Exercise: In the listing below, which lines contain the string "https"? Copy them all.

The data:
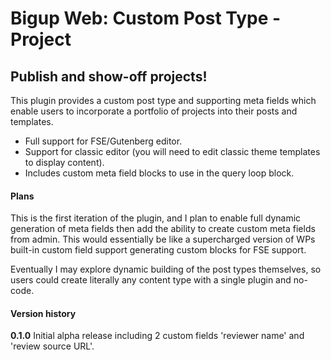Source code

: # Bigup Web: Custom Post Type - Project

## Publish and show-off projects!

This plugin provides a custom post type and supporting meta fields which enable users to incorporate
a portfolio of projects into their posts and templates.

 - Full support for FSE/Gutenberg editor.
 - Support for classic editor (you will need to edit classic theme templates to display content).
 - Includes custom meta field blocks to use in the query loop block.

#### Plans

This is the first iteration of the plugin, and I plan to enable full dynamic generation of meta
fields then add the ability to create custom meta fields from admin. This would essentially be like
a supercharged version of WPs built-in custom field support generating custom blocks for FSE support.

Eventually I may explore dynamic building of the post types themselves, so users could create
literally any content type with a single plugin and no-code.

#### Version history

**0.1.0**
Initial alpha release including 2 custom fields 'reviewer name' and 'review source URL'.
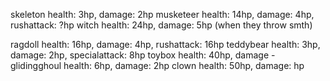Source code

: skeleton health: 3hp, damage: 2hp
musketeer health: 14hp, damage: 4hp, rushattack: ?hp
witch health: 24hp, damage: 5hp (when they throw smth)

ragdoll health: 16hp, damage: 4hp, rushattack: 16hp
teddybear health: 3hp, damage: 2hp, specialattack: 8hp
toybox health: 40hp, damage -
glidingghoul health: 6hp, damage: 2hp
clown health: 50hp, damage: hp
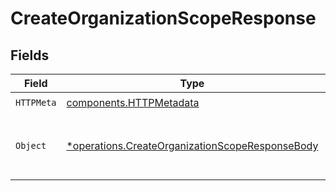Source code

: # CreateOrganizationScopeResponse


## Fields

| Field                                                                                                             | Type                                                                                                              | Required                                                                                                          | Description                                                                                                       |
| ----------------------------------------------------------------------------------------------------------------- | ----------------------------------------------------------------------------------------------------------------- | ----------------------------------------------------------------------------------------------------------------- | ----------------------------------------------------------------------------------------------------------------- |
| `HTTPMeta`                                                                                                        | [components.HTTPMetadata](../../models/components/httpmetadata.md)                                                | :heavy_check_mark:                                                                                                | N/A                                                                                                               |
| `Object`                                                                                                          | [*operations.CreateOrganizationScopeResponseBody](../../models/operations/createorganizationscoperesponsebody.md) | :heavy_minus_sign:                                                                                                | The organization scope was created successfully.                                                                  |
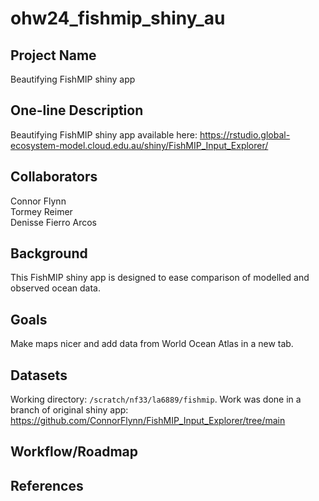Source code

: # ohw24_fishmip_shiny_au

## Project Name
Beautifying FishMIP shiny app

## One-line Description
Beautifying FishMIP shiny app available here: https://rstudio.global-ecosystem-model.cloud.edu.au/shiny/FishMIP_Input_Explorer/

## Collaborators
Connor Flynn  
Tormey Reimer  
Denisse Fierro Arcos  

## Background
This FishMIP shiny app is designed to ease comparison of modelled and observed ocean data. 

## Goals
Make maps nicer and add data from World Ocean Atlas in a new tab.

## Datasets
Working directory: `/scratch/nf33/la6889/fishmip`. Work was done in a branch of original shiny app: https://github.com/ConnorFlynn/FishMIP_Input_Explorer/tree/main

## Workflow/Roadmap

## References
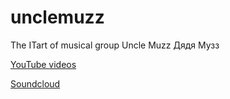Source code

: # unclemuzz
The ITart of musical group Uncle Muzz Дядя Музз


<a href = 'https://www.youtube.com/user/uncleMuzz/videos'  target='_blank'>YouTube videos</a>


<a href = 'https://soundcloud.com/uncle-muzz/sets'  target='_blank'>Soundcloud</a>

Solution:
Beautifying FishMIP shiny app available here: https://rstudio.global-ecosystem-model.cloud.edu.au/shiny/FishMIP_Input_Explorer/
Working directory: `/scratch/nf33/la6889/fishmip`. Work was done in a branch of original shiny app: https://github.com/ConnorFlynn/FishMIP_Input_Explorer/tree/main
<a href = 'https://www.youtube.com/user/uncleMuzz/videos'  target='_blank'>YouTube videos</a>
<a href = 'https://soundcloud.com/uncle-muzz/sets'  target='_blank'>Soundcloud</a>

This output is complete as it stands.